One landed close by, astray from its target but very nearly too close as far as Oski was concerned, their little automotive rocking with the blast.
‘Should have put your armour on!’ Ernain bellowed.
‘No time!’ Oski shot back, though Ernain himself had managed to don a mail hauberk. In truth it was that he just could not fly when loaded with an engineer’s heavy mail, and he felt far less safe without his wings than with a steel skin. ‘Two turns left — two! Ready — now! Now!’
The approaching orthopter was coming in lower than the last one, the pilot painstaking in lining up his unlikely bomber on some target behind Oski — I bloody hope it’s behind us anyway — and the bolts that began bursting all around it rattled it visibly.
‘Good! Keep at it! Good. .’ Then his makeshift anti-orthopter piece sent a bolt along the side of the approaching flier, impacting with a wing joint, and abruptly the target wasn’t a flier any more, but was still coming their way.

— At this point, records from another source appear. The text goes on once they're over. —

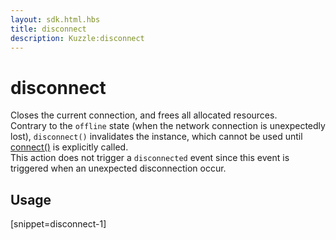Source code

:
 ```yaml
---
layout: sdk.html.hbs
title: disconnect
description: Kuzzle:disconnect
---
```


# disconnect

Closes the current connection, and frees all allocated resources.  
Contrary to the `offline` state (when the network connection is unexpectedly lost), `disconnect()` invalidates the instance, which cannot be used until [connect()](/sdk-reference/android/3/kuzzle/connect) is explicitly called.  
This action does not trigger a `disconnected` event since this event is triggered when an unexpected disconnection occur.

## Usage

[snippet=disconnect-1]
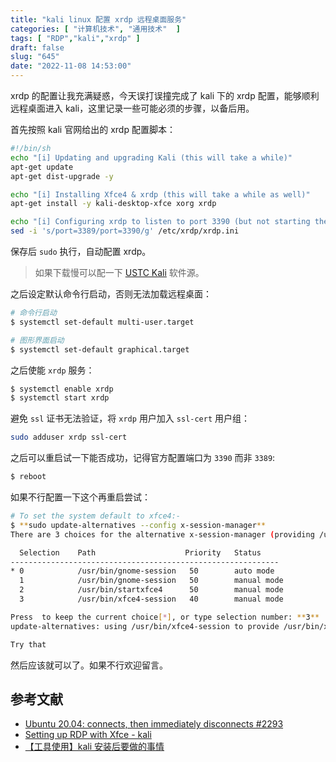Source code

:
 ```yaml
---
title: "kali linux 配置 xrdp 远程桌面服务"
categories: [ "计算机技术", "通用技术"  ]
tags: [ "RDP","kali","xrdp" ]
draft: false
slug: "645"
date: "2022-11-08 14:53:00"
---
```


xrdp 的配置让我充满疑惑，今天误打误撞完成了 kali 下的 xrdp 配置，能够顺利远程桌面进入 kali，这里记录一些可能必须的步骤，以备后用。

首先按照 kali 官网给出的 xrdp 配置脚本：

```bash
#!/bin/sh
echo "[i] Updating and upgrading Kali (this will take a while)"
apt-get update
apt-get dist-upgrade -y

echo "[i] Installing Xfce4 & xrdp (this will take a while as well)"
apt-get install -y kali-desktop-xfce xorg xrdp

echo "[i] Configuring xrdp to listen to port 3390 (but not starting the service)"
sed -i 's/port=3389/port=3390/g' /etc/xrdp/xrdp.ini
```

保存后 `sudo` 执行，自动配置 xrdp。

> 如果下载慢可以配一下 [USTC Kali](https://mirrors.ustc.edu.cn/help/kali.html) 软件源。 

之后设定默认命令行启动，否则无法加载远程桌面：

```bash
# 命令行启动
$ systemctl set-default multi-user.target

# 图形界面启动
$ systemctl set-default graphical.target
```

之后使能 `xrdp` 服务：
```bash
$ systemctl enable xrdp
$ systemctl start xrdp
```

避免 `ssl` 证书无法验证，将 `xrdp` 用户加入 `ssl-cert` 用户组：

```bash
sudo adduser xrdp ssl-cert
```

之后可以重启试一下能否成功，记得官方配置端口为 `3390` 而非 `3389`:

```bash
$ reboot
```

如果不行配置一下这个再重启尝试：

```bash
# To set the system default to xfce4:-
$ **sudo update-alternatives --config x-session-manager**
There are 3 choices for the alternative x-session-manager (providing /usr/bin/x-session-manager).

  Selection    Path                    Priority   Status
------------------------------------------------------------
* 0            /usr/bin/gnome-session   50        auto mode
  1            /usr/bin/gnome-session   50        manual mode
  2            /usr/bin/startxfce4      50        manual mode
  3            /usr/bin/xfce4-session   40        manual mode

Press  to keep the current choice[*], or type selection number: **3**
update-alternatives: using /usr/bin/xfce4-session to provide /usr/bin/x-session-manager (x-session-manager) in manual mode

Try that
```
然后应该就可以了。如果不行欢迎留言。

## 参考文献

- [Ubuntu 20.04: connects, then immediately disconnects #2293](https://github.com/neutrinolabs/xrdp/issues/2293)
- [Setting up RDP with Xfce - kali](https://www.kali.org/docs/general-use/xfce-with-rdp/)
- [【工具使用】kali 安装后要做的事情](https://www.cnblogs.com/v1vvwv/p/kali-settings.html)
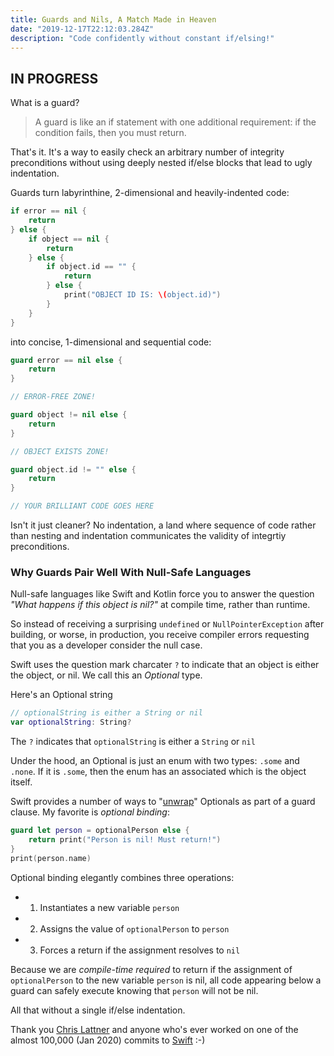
 ```yaml
---
title: Guards and Nils, A Match Made in Heaven
date: "2019-12-17T22:12:03.284Z"
description: "Code confidently without constant if/elsing!"
---
```


<h2>IN PROGRESS</h2>

What is a guard?

<blockquote>A guard is like an if statement with one additional requirement: if the condition fails, then you must return.</blockquote>

That's it. It's a way to easily check an arbitrary number of integrity preconditions without using deeply nested if/else blocks that lead to ugly indentation.

Guards turn labyrinthine, 2-dimensional and heavily-indented code:

<div class="impl">

```swift
if error == nil {
    return
} else {
    if object == nil {
        return
    } else {
        if object.id == "" {
            return
        } else {
            print("OBJECT ID IS: \(object.id)")
        }
    }
}
```

</div>

into concise, 1-dimensional and sequential code:

<div class="impl">

```swift
guard error == nil else {
    return
}

// ERROR-FREE ZONE!

guard object != nil else {
    return
}

// OBJECT EXISTS ZONE!

guard object.id != "" else {
    return
}

// YOUR BRILLIANT CODE GOES HERE
```

</div>

Isn't it just cleaner? No indentation, a land where sequence of code rather than nesting and indentation communicates the validity of integrtiy preconditions.

<h3>Why Guards Pair Well With Null-Safe Languages</h3>

Null-safe languages like Swift and Kotlin force you to answer the question <i>"What happens if this object is nil?"</i> at compile time, rather than runtime.

So instead of receiving a surprising `undefined` or `NullPointerException` after building, or worse, in production, you receive compiler errors requesting that you as a developer consider the null case.

Swift uses the question mark charcater `?` to indicate that an object is either the object, or nil. We call this an <i>Optional</i> type.

Here's an Optional string

<div class="impl">

```swift
// optionalString is either a String or nil
var optionalString: String?
```

</div>

The `?` indicates that `optionalString` is either a `String` or `nil`

Under the hood, an Optional is just an enum with two types: `.some` and `.none`. If it is `.some`, then the enum has an associated which is the object itself.

Swift provides a number of ways to "[unwrap](https://www.hackingwithswift.com/sixty/10/2/unwrapping-optionals)" Optionals as part of a guard clause. My favorite is <i>optional binding</i>:

<div class="impl">

```swift
guard let person = optionalPerson else {
    return print("Person is nil! Must return!")
}
print(person.name)
```

</div>

Optional binding elegantly combines three operations:

- 1. Instantiates a new variable `person`
- 2. Assigns the value of `optionalPerson` to `person`
- 3. Forces a return if the assignment resolves to `nil`

Because we are <i>compile-time required</i> to return if the assignment of `optionalPerson` to the new variable `person` is nil, all code appearing below a guard can safely execute knowing that `person` will not be nil.

All that without a single if/else indentation.

Thank you [Chris Lattner](http://nondot.org/~sabre/) and anyone who's ever worked on one of the almost 100,000 (Jan 2020) commits to [Swift](https://github.com/apple/swift) :-)
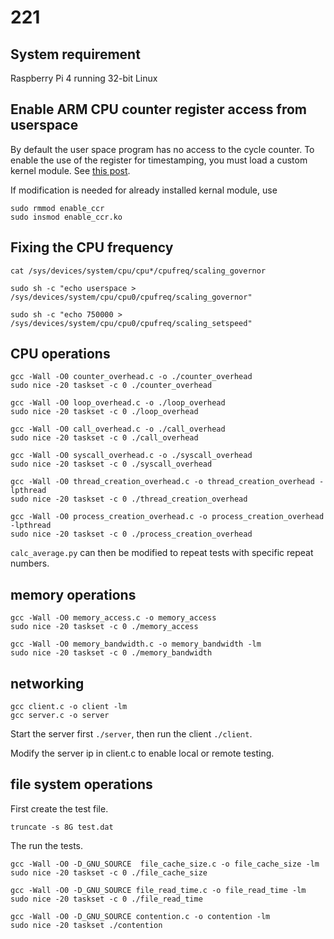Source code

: # 221

## System requirement
Raspberry Pi 4 running 32-bit Linux

## Enable ARM CPU counter register access from userspace
By default the user space program has no access to the cycle counter. To enable the use of the register for timestamping, you must load a custom kernel module. See [this post](https://matthewarcus.wordpress.com/2018/01/27/using-the-cycle-counter-registers-on-the-raspberry-pi-3/).

If modification is needed for already installed kernal module, use
```
sudo rmmod enable_ccr
sudo insmod enable_ccr.ko
```

## Fixing the CPU frequency
```
cat /sys/devices/system/cpu/cpu*/cpufreq/scaling_governor

sudo sh -c "echo userspace > /sys/devices/system/cpu/cpu0/cpufreq/scaling_governor"

sudo sh -c "echo 750000 > /sys/devices/system/cpu/cpu0/cpufreq/scaling_setspeed"
```

## CPU operations

```
gcc -Wall -O0 counter_overhead.c -o ./counter_overhead
sudo nice -20 taskset -c 0 ./counter_overhead

gcc -Wall -O0 loop_overhead.c -o ./loop_overhead
sudo nice -20 taskset -c 0 ./loop_overhead

gcc -Wall -O0 call_overhead.c -o ./call_overhead
sudo nice -20 taskset -c 0 ./call_overhead

gcc -Wall -O0 syscall_overhead.c -o ./syscall_overhead
sudo nice -20 taskset -c 0 ./syscall_overhead

gcc -Wall -O0 thread_creation_overhead.c -o thread_creation_overhead -lpthread
sudo nice -20 taskset -c 0 ./thread_creation_overhead

gcc -Wall -O0 process_creation_overhead.c -o process_creation_overhead -lpthread
sudo nice -20 taskset -c 0 ./process_creation_overhead

```

`calc_average.py` can then be modified to repeat tests with specific repeat numbers.


## memory operations
```
gcc -Wall -O0 memory_access.c -o memory_access
sudo nice -20 taskset -c 0 ./memory_access

gcc -Wall -O0 memory_bandwidth.c -o memory_bandwidth -lm
sudo nice -20 taskset -c 0 ./memory_bandwidth
```

## networking
```
gcc client.c -o client -lm
gcc server.c -o server
```
Start the server first `./server`, then run the client `./client`.

Modify the server ip in client.c to enable local or remote testing.


## file system operations
First create the test file.
```
truncate -s 8G test.dat
```
The run the tests.
```
gcc -Wall -O0 -D_GNU_SOURCE  file_cache_size.c -o file_cache_size -lm
sudo nice -20 taskset -c 0 ./file_cache_size

gcc -Wall -O0 -D_GNU_SOURCE file_read_time.c -o file_read_time -lm
sudo nice -20 taskset -c 0 ./file_read_time

gcc -Wall -O0 -D_GNU_SOURCE contention.c -o contention -lm
sudo nice -20 taskset ./contention
```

Hoist with my own petard, seemed an appropriately engineer-worthy last thought. So save it for later. . and he was shouting ‘Pissing move!’ even as his wings cast him away, sending him hurtling over the heads of the army as though he had been struck by a storm-wind.
Then the actual wind came. The orthopter, one wing still beating vainly, came down nose-first within yards of their little automotive, and its complement of explosives was ripped open, the hot air of the firestorm battering at him.
Ernain? ‘Ernain!’
‘Here.’ Bee-kinden were not swift or agile in the air, but Ernain could get airborne even with all that metal on him.
‘Stab me, man, I don’t want to lose you. You’re important, remember.’ Oski stared at him, feeling shaken. ‘See the quartermaster about new eyebrows after we’re done.’
Ernain’s slightly scorched face frowned at him, but then another explosion shook the ground beneath them.